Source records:
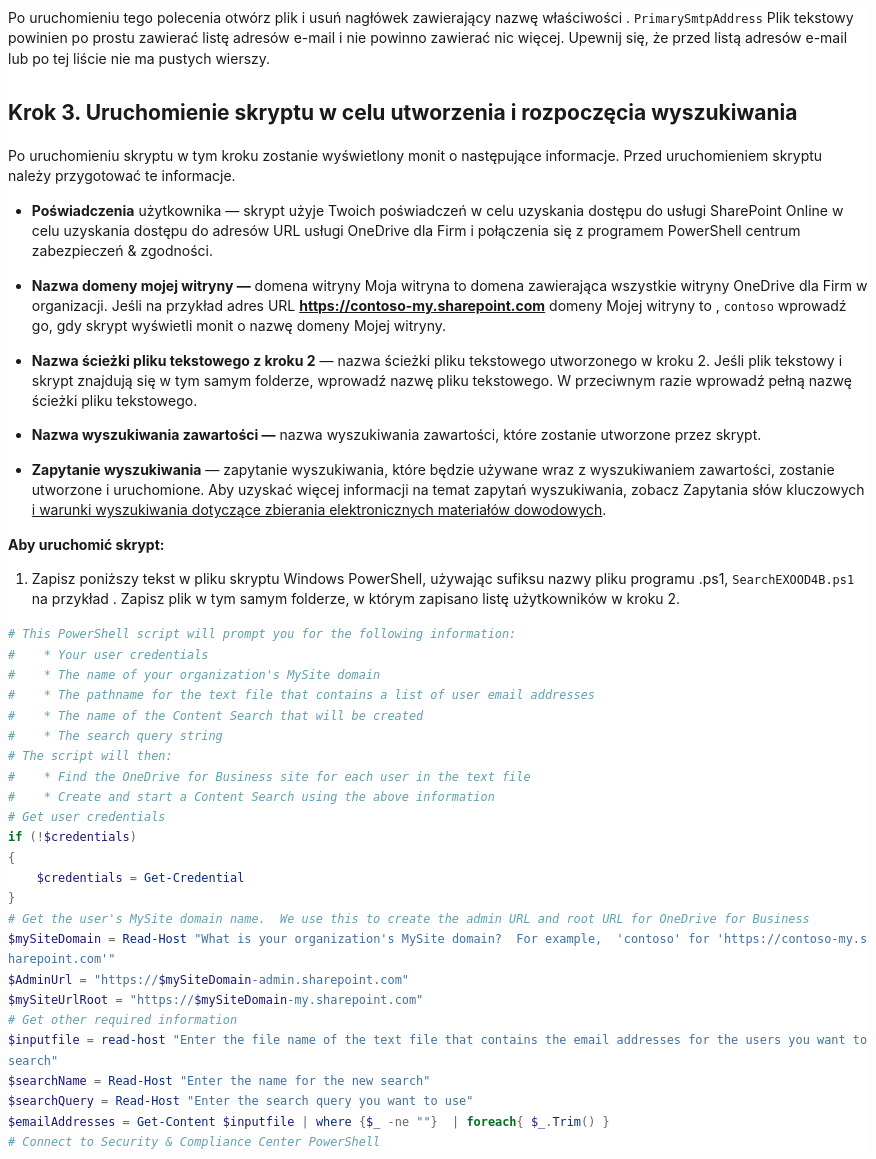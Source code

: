 Po uruchomieniu tego polecenia otwórz plik i usuń nagłówek zawierający nazwę właściwości . `PrimarySmtpAddress` Plik tekstowy powinien po prostu zawierać listę adresów e-mail i nie powinno zawierać nic więcej. Upewnij się, że przed listą adresów e-mail lub po tej liście nie ma pustych wierszy.
  
## <a name="step-3-run-the-script-to-create-and-start-the-search"></a>Krok 3. Uruchomienie skryptu w celu utworzenia i rozpoczęcia wyszukiwania

Po uruchomieniu skryptu w tym kroku zostanie wyświetlony monit o następujące informacje. Przed uruchomieniem skryptu należy przygotować te informacje.
  
- **Poświadczenia** użytkownika — skrypt użyje Twoich poświadczeń w celu uzyskania dostępu do usługi SharePoint Online w celu uzyskania dostępu do adresów URL usługi OneDrive dla Firm i połączenia się z programem PowerShell centrum zabezpieczeń & zgodności. 
    
- **Nazwa domeny mojej witryny —** domena witryny Moja witryna to domena zawierająca wszystkie witryny OneDrive dla Firm w organizacji. Jeśli na przykład adres URL **https://contoso-my.sharepoint.com** domeny Mojej witryny to ,  `contoso` wprowadź go, gdy skrypt wyświetli monit o nazwę domeny Mojej witryny. 
    
- **Nazwa ścieżki pliku tekstowego z kroku 2** — nazwa ścieżki pliku tekstowego utworzonego w kroku 2. Jeśli plik tekstowy i skrypt znajdują się w tym samym folderze, wprowadź nazwę pliku tekstowego. W przeciwnym razie wprowadź pełną nazwę ścieżki pliku tekstowego. 
    
- **Nazwa wyszukiwania zawartości —** nazwa wyszukiwania zawartości, które zostanie utworzone przez skrypt. 
    
- **Zapytanie wyszukiwania** — zapytanie wyszukiwania, które będzie używane wraz z wyszukiwaniem zawartości, zostanie utworzone i uruchomione. Aby uzyskać więcej informacji na temat zapytań wyszukiwania, zobacz Zapytania słów kluczowych [i warunki wyszukiwania dotyczące zbierania elektronicznych materiałów dowodowych](keyword-queries-and-search-conditions.md).


**Aby uruchomić skrypt:**
    
1. Zapisz poniższy tekst w pliku skryptu Windows PowerShell, używając sufiksu nazwy pliku programu .ps1, `SearchEXOOD4B.ps1`na przykład . Zapisz plik w tym samym folderze, w którym zapisano listę użytkowników w kroku 2.
    
  ```powershell
  # This PowerShell script will prompt you for the following information:
  #    * Your user credentials 
  #    * The name of your organization's MySite domain                                              
  #    * The pathname for the text file that contains a list of user email addresses
  #    * The name of the Content Search that will be created
  #    * The search query string
  # The script will then:
  #    * Find the OneDrive for Business site for each user in the text file
  #    * Create and start a Content Search using the above information
  # Get user credentials
  if (!$credentials)
  {
      $credentials = Get-Credential
  }
  # Get the user's MySite domain name.  We use this to create the admin URL and root URL for OneDrive for Business
  $mySiteDomain = Read-Host "What is your organization's MySite domain?  For example,  'contoso' for 'https://contoso-my.sharepoint.com'"
  $AdminUrl = "https://$mySiteDomain-admin.sharepoint.com"
  $mySiteUrlRoot = "https://$mySiteDomain-my.sharepoint.com"
  # Get other required information
  $inputfile = read-host "Enter the file name of the text file that contains the email addresses for the users you want to search"
  $searchName = Read-Host "Enter the name for the new search"
  $searchQuery = Read-Host "Enter the search query you want to use"
  $emailAddresses = Get-Content $inputfile | where {$_ -ne ""}  | foreach{ $_.Trim() }
  # Connect to Security & Compliance Center PowerShell
  ```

REQUIRED WORK
Only the count should be given: the number of lines in the entries above containing the word "text".

TASK SOLUTION
3